The Doctor finally realizes that the I2 pen was given to Sarah as a tracker, which means it must be transmitting a signal which he can use to locate it. He discovers that it has been moved out of the Silver Bullet offices, but before he can narrow down its location Sylvia unexpectedly attacks him and smashes the tracing equipment. Harry is forced to shoot her, realizing that she was rescued too late and had already been transformed into a Voracian. Emotionally drained, Harry continues on to Downing Street, where the Doctor joins him after completing his work on George's programme. Not only can he shut down any such chips, he can emulate the Millennium Bug in systems which don't suffer from it.

Randall's men fight their way past Attwood's Voracian troops and take over 10 Downing Street, and both Attwood and Cave are killed in the fighting. Foley, Randall and the Doctor inform Brooks about Krimkov's deal and allow him to contact the Russian Premier, who tells the horrified Brooks that a missile has been launched from Nevchenka due to the British having supplied faulty detection equipment. As the Premier prepares to launch a retaliatory strike Brooks breaks down and admits the truth, realising too late that he has been tricked and that his confession has been broadcast to his own Parliament. His career is over and as he has nothing left to lose, although the Doctor insists that he reveal where Cutter has gone. Bryant attacks Brooks, trying to shut him up, and when Bryant is shot and revealed to be an alien cyborg, Brooks admits that Cutter has set up in Chequers, the PM's private country residence.

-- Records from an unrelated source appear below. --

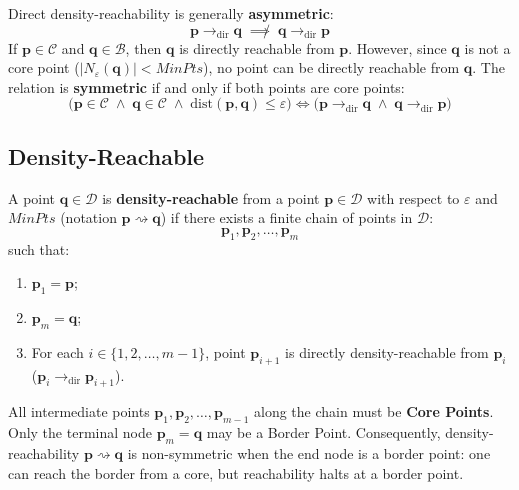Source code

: \begin{property}
Direct density-reachability is generally \textbf{asymmetric}:
\begin{equation}
    \mathbf{p} \to_{\mathrm{dir}} \mathbf{q} \;\not\implies\; \mathbf{q} \to_{\mathrm{dir}} \mathbf{p}
\end{equation}
If $\mathbf{p} \in \mathcal{C}$ and $\mathbf{q} \in \mathcal{B}$, then $\mathbf{q}$ is directly reachable from $\mathbf{p}$. However, since $\mathbf{q}$ is not a core point ($|N_\varepsilon(\mathbf{q})| < MinPts$), no point can be directly reachable from $\mathbf{q}$. The relation is \textbf{symmetric} if and only if both points are core points:
\begin{equation}
    \big(\mathbf{p} \in \mathcal{C} \;\land\; \mathbf{q} \in \mathcal{C} \;\land\; \mathrm{dist}(\mathbf{p}, \mathbf{q}) \le \varepsilon\big) \iff \big(\mathbf{p} \to_{\mathrm{dir}} \mathbf{q} \;\land\; \mathbf{q} \to_{\mathrm{dir}} \mathbf{p}\big)
\end{equation}
\end{property}

\subsection{Density-Reachable}

\begin{definition}
A point $\mathbf{q} \in \mathcal{D}$ is \textbf{density-reachable} from a point $\mathbf{p} \in \mathcal{D}$ with respect to $\varepsilon$ and $MinPts$ (notation $\mathbf{p} \rightsquigarrow \mathbf{q}$) if there exists a finite chain of points in $\mathcal{D}$:
\begin{equation}
    \mathbf{p}_1, \mathbf{p}_2, \dots, \mathbf{p}_m
\end{equation}
such that:
\begin{enumerate}
    \item $\mathbf{p}_1 = \mathbf{p}$;
    \item $\mathbf{p}_m = \mathbf{q}$;
    \item For each $i \in \{1, 2, \dots, m-1\}$, point $\mathbf{p}_{i+1}$ is directly density-reachable from $\mathbf{p}_i$ ($\mathbf{p}_i \to_{\mathrm{dir}} \mathbf{p}_{i+1}$).
\end{enumerate}
\end{definition}

\begin{remark}
All intermediate points $\mathbf{p}_1, \mathbf{p}_2, \dots, \mathbf{p}_{m-1}$ along the chain must be \textbf{Core Points}. Only the terminal node $\mathbf{p}_m = \mathbf{q}$ may be a Border Point. Consequently, density-reachability $\mathbf{p} \rightsquigarrow \mathbf{q}$ is non-symmetric when the end node is a border point: one can reach the border from a core, but reachability halts at a border point.
\end{remark}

Realising a show of force will provoke the Voracians into prematurely activating Voractyll, the Doctor and Harry go to Chequers alone, and Harry creates a distraction while the Doctor breaks in. The Doctor finds Dave Hodges about to install the missing code sequences and activate the programme, and tries to reawaken his buried humanity. He is captured, as is Harry, and when Hodges refuses to activate Voractyll, one of the Voracians kills him and activates it. Thanks to the Doctor's continued attempts to distract them, however, the Voracians have neglected to check the programme for faults and realise too late that the Doctor has programmed it to emulate the Millennium Bug. The Voracians shut down or explode as the bug hits them, and Voractyll is destroyed, ending their Earth invasion.

Characters

References

Individuals

Foods and beverages

  • The Doctor offers a bag of dolly mixtures to George, but insists that they are jelly babies. He produces, and drinks, numerous bottles of ginger beer from his pockets.
  • Harry drinks a pint of beer when meeting George. He prefers white coffee.